Boutilier's has published over 170 refereed articles covering topics ranging from knowledge representation, belief revision, default reasoning, and philosophical logic, to probabilistic reasoning, decision making under uncertainty, multiagent systems, and machine learning. His current research efforts focus on various aspects of decision making under uncertainty: preference elicitation, mechanism design, game theory and multiagent decision processes, economic models, social choice, computational advertising, Markov decision processes and reinforcement learning.
Boutilier served as Program Chair for both the 16th Conference on Uncertainty in Artificial Intelligence (UAI-2000) and the 21st International Joint Conference on Artificial Intelligence (IJCAI-09). He is Associate Editor-in-Chief of the Journal of Artificial Intelligence Research (JAIR). Boutilier is a Fellow of the Association for the Advancement of Artificial Intelligence (AAAI). He has been awarded the Isaac Walton Killam Research Fellowship and an IBM Faculty Award. He also received the Killam Teaching Award from the University of British Columbia in 1997.
Lecture: Propagation in Constraints: How One Thing Leads To Another
At a conference such as CPAIOR, we have experts from many different approaches to searching huge combinatorial spaces. Much of what we all do is common, for example similar search methods, heuristics, and learning techniques. So what is it that is essentially different about Constraint Programming in particular? One answer is the power and diversity of constraint propagation algorithms. By contrast, other search disciplines often rely on just one propagation technique, such as unit propagation in SAT.
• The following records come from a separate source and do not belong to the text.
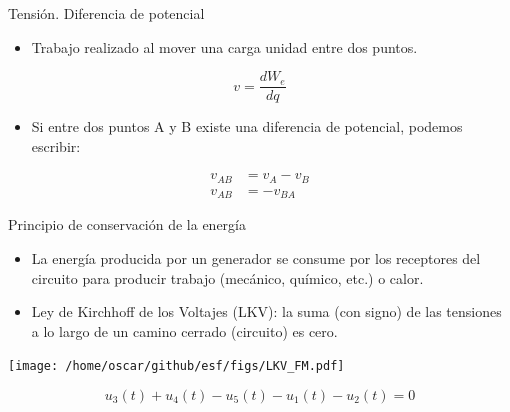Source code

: \documentclass[xcolor={usenames,svgnames,dvipsnames}]{beamer}
\begin{document}
\begin{frame}[label={sec:orgbee1557}]{Tensión. Diferencia de potencial}
\begin{itemize}
\item \alert{Trabajo realizado al mover una carga unidad entre dos puntos}.
\end{itemize}

\[
v=\frac{dW_{e}}{dq}
\]

\begin{itemize}
\item Si entre dos puntos A y B existe una diferencia de potencial, podemos
escribir:
\end{itemize}
\begin{align*}
         v_{AB} &=  v_{A}-v_{B}\\
         v_{AB} &=  -v_{BA}
\end{align*}
\end{frame}

\begin{frame}[label={sec:orgc7427bc}]{Principio de conservación de la energía}
\begin{itemize}
\item La energía producida por un generador se consume por los receptores
del circuito para producir trabajo (mecánico, químico, etc.) o
calor.

\item \alert{Ley de Kirchhoff de los Voltajes (LKV)}: la suma (con signo) de las
tensiones a lo largo de un camino cerrado (circuito) es cero.
\end{itemize}

\begin{center}
\texttt{[image: /home/oscar/github/esf/figs/LKV\_FM.pdf]}
\end{center}

\[
u_3(t) + u_4 (t) - u_5 (t) - u_1 (t) - u_2 (t)  = 0
\]
\end{frame}
\end{document}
So to paraphrase the property expert, for the duration of this talk I'll say that the three most important aspects of Constraint Programming are "Propagation, Propagation, Propagation." I'll talk about all three. First, what Propagation is and the theory of how propagation algorithms work. Second, how Propagation forms the beating heart of a modern constraint solver, typically throwing away a lot of the theory in the process. And third, some aspects of Propagation in constraints being researched right now.
I hope to bring out some of the beauty and surprises in propagation. I also hope to show how ideas from one discipline have propagated to another, for example the introduction of watched literals from SAT into Constraint Programming. I also hope one propagation will lead to another as some of these lovely ideas propagate again.
Lecture: On Bilevel Programming and its Impact in Branching, Cutting and Complexity
Bilevel programming is a rich paradigm to express a variety of real-world applications including game theoretic and pricing ones. However, what we are interested in this talk is to discuss the bilevel nature of two of the most crucial ingredients of enumerative methods for solving combinatorial optimization problems, namely branching and cutting.
Specifically, we discuss a new branching method for 0-1 programs called interdiction branching [Lodi, Ralphs, Rossi, Smriglio 2011] that exploits the intrinsic bilevel nature of the problem of selecting a branching disjunction. The method is designed to overcome the difficulties encountered in solving problems for which branching on variables is inherently weak. Unlike traditional methods, selection of the disjunction in interdiction branching takes into account the best feasible solution found so far.
On the cutting plane side, we examine the nature of the so-called
separation problem, which is that of generating a valid inequality
violated by a given real vector, usually arising as the solution to a
relaxation of the original problem. We show that the problem of generating a
maximally violated valid inequality often has a natural interpretation as a
bilevel program [Lodi, Ralphs, Woeginger 2011]. In some cases, this bilevel program can be easily
reformulated as a single-level mathematical program, yielding a standard
mathematical programming formulation for the separation problem. In other
cases, no reformulation exists yielding surprisingly interesting examples
of problems arising in the complexity hierarchies introduced by [Jeroslow 1985].